O terrível cenário de encerramento da Cerâmica traz-me também à consciência outros factos, que por (de)formação técnica me assaltam e me deixam preocupado. Sendo esta uma instituição com várias dezenas de anos de existência e com uma capacidade empregadora significativa, foram muitas as gerações de trabalhadores que por lá passaram e lá fizeram a sua vida. Foi, concerteza, lá o momento primeiro de muitas vidas a dois; muitas terão sido as famílias que de lá tiraram o seu ganha-pão, muitas vezes, a única fonte de rendimentos para famílias inteiras.
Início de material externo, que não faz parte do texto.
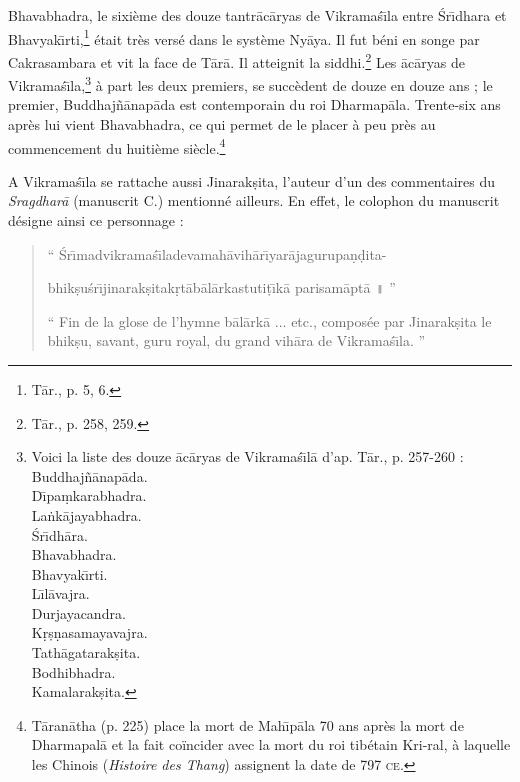 \documentclass[a4paper, 11pt, oneside, french]{article}
\begin{document}
Bhavabhadra, le sixième des douze tantr\={a}c\={a}ryas de Vikrama\'{s}\={\i}la entre \'{S}r\={\i}dhara et Bhavyak\={\i}rti,\footnote{T\={a}r., p. 5, 6.} était très versé dans le système Ny\={a}ya. Il fut béni en songe par Cakrasambara et vit la face de T\={a}r\={a}. Il atteignit la siddhi.\footnote{T\={a}r., p. 258, 259.} Les \={a}c\={a}ryas de Vikrama\'{s}\={\i}la,\footnote{Voici la liste des douze \={a}c\={a}ryas de Vikrama\'{s}\={\i}l\={a} d'ap. T\={a}r., p. 257-260 :\\\hspace*{10mm}Buddhaj\~{n}\={a}nap\={a}da.\\\hspace*{10mm}D\={\i}pa\d{m}karabhadra.\\\hspace*{10mm}La\.{n}k\={a}jayabhadra.\\\hspace*{10mm}\'{S}r\={\i}dh\={a}ra.\\\hspace*{10mm}Bhavabhadra.\\\hspace*{10mm}Bhavyak\={\i}rti.\\\hspace*{10mm}L\={\i}l\={a}vajra.\\\hspace*{10mm}Durjayacandra.\\\hspace*{10mm}K\d{r}\d{s}\d{n}asamayavajra.\\\hspace*{10mm}Tath\={a}gatarak\d{s}ita.\\\hspace*{10mm}Bodhibhadra.\\\hspace*{10mm}Kamalarak\d{s}ita.} à part les deux premiers, se succèdent de douze en douze ans ; le premier, Buddhaj\~{n}\={a}nap\={a}da est contemporain du roi Dharmap\={a}la. Trente-six ans après lui vient Bhavabhadra, ce qui permet de le placer à peu près au commencement du huitième siècle.\footnote{T\={a}ran\={a}tha (p. 225) place la mort de Mah\={\i}p\={a}la 70 ans après la mort de Dharmapal\={a} et la fait coïncider avec la mort du roi tibétain Kri-ral, à laquelle les Chinois (\emph{Histoire des Thang}) assignent la date de 797 \textsc{ce}.}

A Vikrama\'{s}\={\i}la se rattache aussi Jinarak\d{s}ita, l'auteur d'un des commentaires du \emph{Sragdhar\={a}} (manuscrit C.) mentionné ailleurs. En effet, le colophon du manuscrit désigne ainsi ce personnage :
\begin{quotation}
`` \'{S}r\={\i}madvikrama\'{s}\={\i}ladevamah\={a}vih\={a}r\={\i}yar\={a}jagurupa\d{n}\d{d}ita-

bhik\d{s}u\'{s}r\={\i}jinarak\d{s}itak\d{r}t\={a}b\={a}l\={a}rkastuti\d{t}\={\i}k\={a} parisam\={a}pt\={a} \texthindi{॥} ''

\bigskip

`` Fin de la glose de l'hymne b\={a}l\={a}rk\={a} ... etc., composée par Jinarak\d{s}ita le bhik\d{s}u, savant, guru royal, du grand vih\={a}ra de Vikrama\'{s}\={\i}la. ''
\end{quotation}
\end{document}
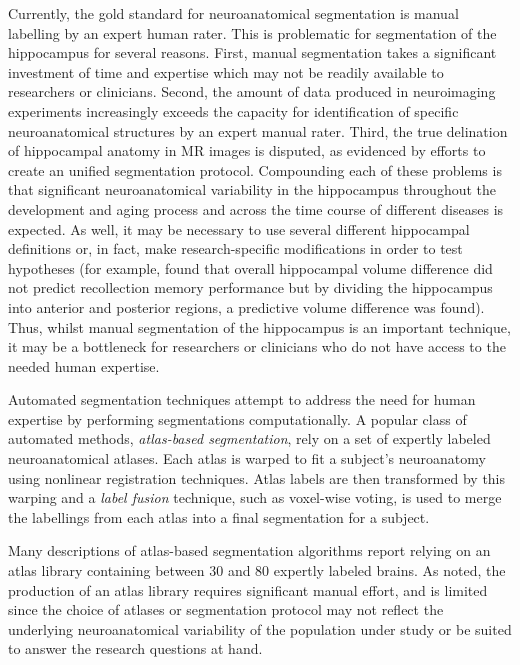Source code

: \documentclass{article}
\begin{document}
Currently, the gold standard for neuroanatomical segmentation is manual
labelling by an expert human rater.  This is problematic for segmentation of
the hippocampus for several reasons.  First, manual segmentation takes a
significant investment of time and expertise \cite{Hammers2003} which may not
be readily available to researchers or clinicians.  Second, the amount of data
produced in neuroimaging experiments increasingly exceeds the capacity for
identification of specific neuroanatomical structures by an expert manual
rater.  Third, the true delination of hippocampal anatomy in MR images is
disputed\cite{Geuze2004}, as evidenced by efforts to create an unified
segmentation protocol\cite{Jack2011}.  Compounding each of these problems is
that significant neuroanatomical variability in the hippocampus throughout the
development and aging process and across the time course of different diseases
is expected. As well, it may be necessary to use several different hippocampal
definitions or, in fact, make research-specific modifications in order to test
hypotheses (for example, \cite{Poppenk2011} found that overall hippocampal
volume difference did not predict recollection memory performance but by
dividing the hippocampus into anterior and posterior regions, a predictive
volume difference was found).  Thus, whilst manual segmentation of the
hippocampus is an important technique, it may be a bottleneck for researchers
or clinicians who do not have access to the needed human expertise.

Automated segmentation techniques attempt to address the need for human
expertise by performing segmentations computationally.  A popular class of
automated methods, {\it atlas-based segmentation}, rely on a set of expertly
labeled neuroanatomical atlases.  Each atlas is warped to fit a subject's
neuroanatomy using nonlinear registration
techniques\cite{Collins1995,Klein2009}.  Atlas labels are then transformed by
this warping and a {\it label fusion} technique, such as voxel-wise voting, is
used to merge the labellings from each atlas into a final segmentation for a
subject.  

Many descriptions of atlas-based segmentation algorithms report relying on an
atlas library containing between 30 and 80 expertly labeled
brains\cite{Heckemann2011,Collins2010,Aljabar2009,Leung2010,Lotjonen2010}.
As noted, the production of an atlas library requires significant manual
effort, and is limited since the choice of atlases or segmentation protocol may
not reflect the underlying neuroanatomical variability of the population under
study or be suited to answer the research questions at hand.
\end{document}
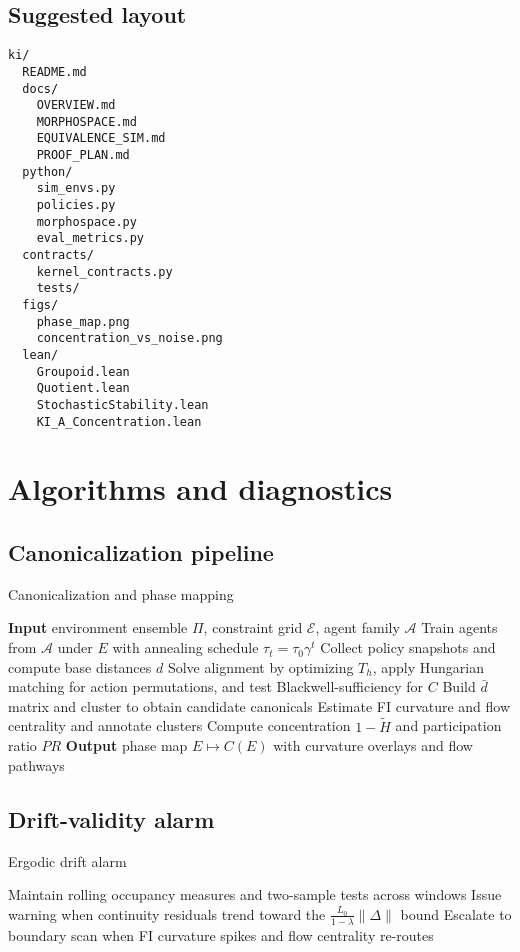 \documentclass[11pt]{article}
\newcommand{\1}{\mathbbm{1}}
\begin{document}
\subsection{Suggested layout}
\begin{verbatim}
ki/
  README.md
  docs/
    OVERVIEW.md
    MORPHOSPACE.md
    EQUIVALENCE_SIM.md
    PROOF_PLAN.md
  python/
    sim_envs.py
    policies.py
    morphospace.py
    eval_metrics.py
  contracts/
    kernel_contracts.py
    tests/
  figs/
    phase_map.png
    concentration_vs_noise.png
  lean/
    Groupoid.lean
    Quotient.lean
    StochasticStability.lean
    KI_A_Concentration.lean
\end{verbatim}

\section{Algorithms and diagnostics}
\subsection{Canonicalization pipeline}
\begin{algorithm}[H]
\caption{Canonicalization and phase mapping}
\begin{algorithmic}[1]
\STATE \textbf{Input} environment ensemble $\Pi$, constraint grid $\mathcal{E}$, agent family $\mathcal{A}$
    \STATE Train agents from $\mathcal{A}$ under $E$ with annealing schedule $\tau_t = \tau_0 \gamma^t$
    \STATE Collect policy snapshots and compute base distances $d$
    \STATE Solve alignment by optimizing $T_h$, apply Hungarian matching for action permutations, and test Blackwell-sufficiency for $C$ \parencite{Blackwell1953}
    \STATE Build $\bar d$ matrix and cluster to obtain candidate canonicals
    \STATE Estimate FI curvature and flow centrality and annotate clusters \parencite{CoverThomas2006}
    \STATE Compute concentration $1 - \tilde H$ and participation ratio $PR$
\ENDFOR
\STATE \textbf{Output} phase map $E \mapsto C(E)$ with curvature overlays and flow pathways
\end{algorithmic}
\end{algorithm}

\subsection{Drift-validity alarm}
\begin{algorithm}[H]
\caption{Ergodic drift alarm}
\begin{algorithmic}[1]
\STATE Maintain rolling occupancy measures and two-sample tests across windows
\STATE Issue warning when continuity residuals trend toward the $\frac{L_0}{1-\lambda}\|\Delta\|$ bound \parencite{Villani2009}
\STATE Escalate to boundary scan when FI curvature spikes and flow centrality re-routes \parencite{CoverThomas2006}
\end{algorithmic}
\end{algorithm}
\end{document}

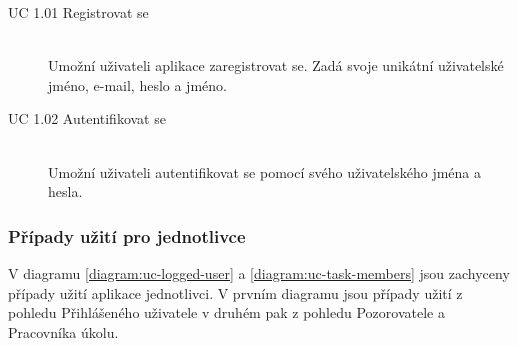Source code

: \documentclass[thesis=B,czech]{FITthesis}[2012/06/26]
\begin{document}
			\begin{description}
				\item[UC 1.01 Registrovat se] \hfill \\
					Umožní uživateli aplikace zaregistrovat se. Zadá svoje unikátní uživatelské jméno, e-mail, heslo a jméno.
					
				\item[UC 1.02 Autentifikovat se] \hfill \\
					Umožní uživateli autentifikovat se pomocí svého uživatelského jména a hesla.	
					
			\end{description}
		
		
			\subsubsection{Případy užití pro jednotlivce}	
			V diagramu \ref{diagram:uc-logged-user} a \ref{diagram:uc-task-members} jsou zachyceny případy užití aplikace jednotlivci. V prvním diagramu jsou případy užití z pohledu Přihlášeného uživatele v druhém pak z pohledu Pozorovatele a Pracovníka úkolu.
			
			
			
\end{document}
Foi um espaço testemunha de muitos e diferentes tempos, foi e é, um espaço-tempo. Por lá e lá viveram-se muitas vidas e essas histórias de vida associadas a essa manufactura mereceriam um outro fim. Por outro lado, como é que a comunidade de Valadares conviveu com esta grande indústria? Qual a relação e o envolvimento da instituição na comunidade? Qual foi o papel da Cerâmica para o desenvolvimento económico, social, cultural e demográfico da comunidade? Estas seriam algumas das questões que importava colocar na busca de respostas que contribuíssem para um melhor e maior conhecimento da história da empresa e da história da própria comunidade.
Como podem imaginar haveria tanto e tanto para fazer, para dizer, para escrever acerca destes longos anos da Cerâmica. E tantas seriam as possibilidades de trabalho que tamanha empresa implicaria muito tempo e disponibilidade. Deixo-vos um só exemplo daquilo que poderia ser feito: Na década de oitenta um antropólogo estrangeiro chega a Portugal. Anonimamente radica-se numa determinada comunidade e emprega-se como operário numa grande unidade industrial. O seu objectivo é estudar essa indústria, não como elemento estranho ou exógeno, mas como parte integrante e activa de todo o processo produtivo. Ninguém da estrutura dessa empresa soube das suas reais intenções e durante o período de tempo que necessitou para fazer o seu trabalho de campo, viveu e trabalhou como qualquer outro funcionário da dita empresa. No fim, despediu-se e regressou ao seu país para aí apresentar à academia o seu trabalho.
A dúvida que me assalta neste momento, e isto porque não conheço nem tenho qualquer contacto ou acesso à administração é saber se alguém, algum dia, estudou esta grande unidade de produção!? Terá alguém recolhido e registado os inúmeros testemunhos de tantas e tantas histórias de vida daqueles que contribuíram definitivamente para o sucesso da marca e da organização!?...Não sei, mas gostava de saber. Aliás, gostava de conhecer tais trabalhos. Mais, pretendi com este texto alertar publicamente para o risco da perda de um incomensurável património material e, acima de tudo, imaterial.
(texto enviado para o Jornal Valadares & a Cidade em Foco)

1 comentário:

tabarish disse...

Boa abordagem ao tema. Segundo o que sei a fábrica vai sim deslocalizar-se mas para um terreno já adquirido muito perto do feira nova logo em VALADARES.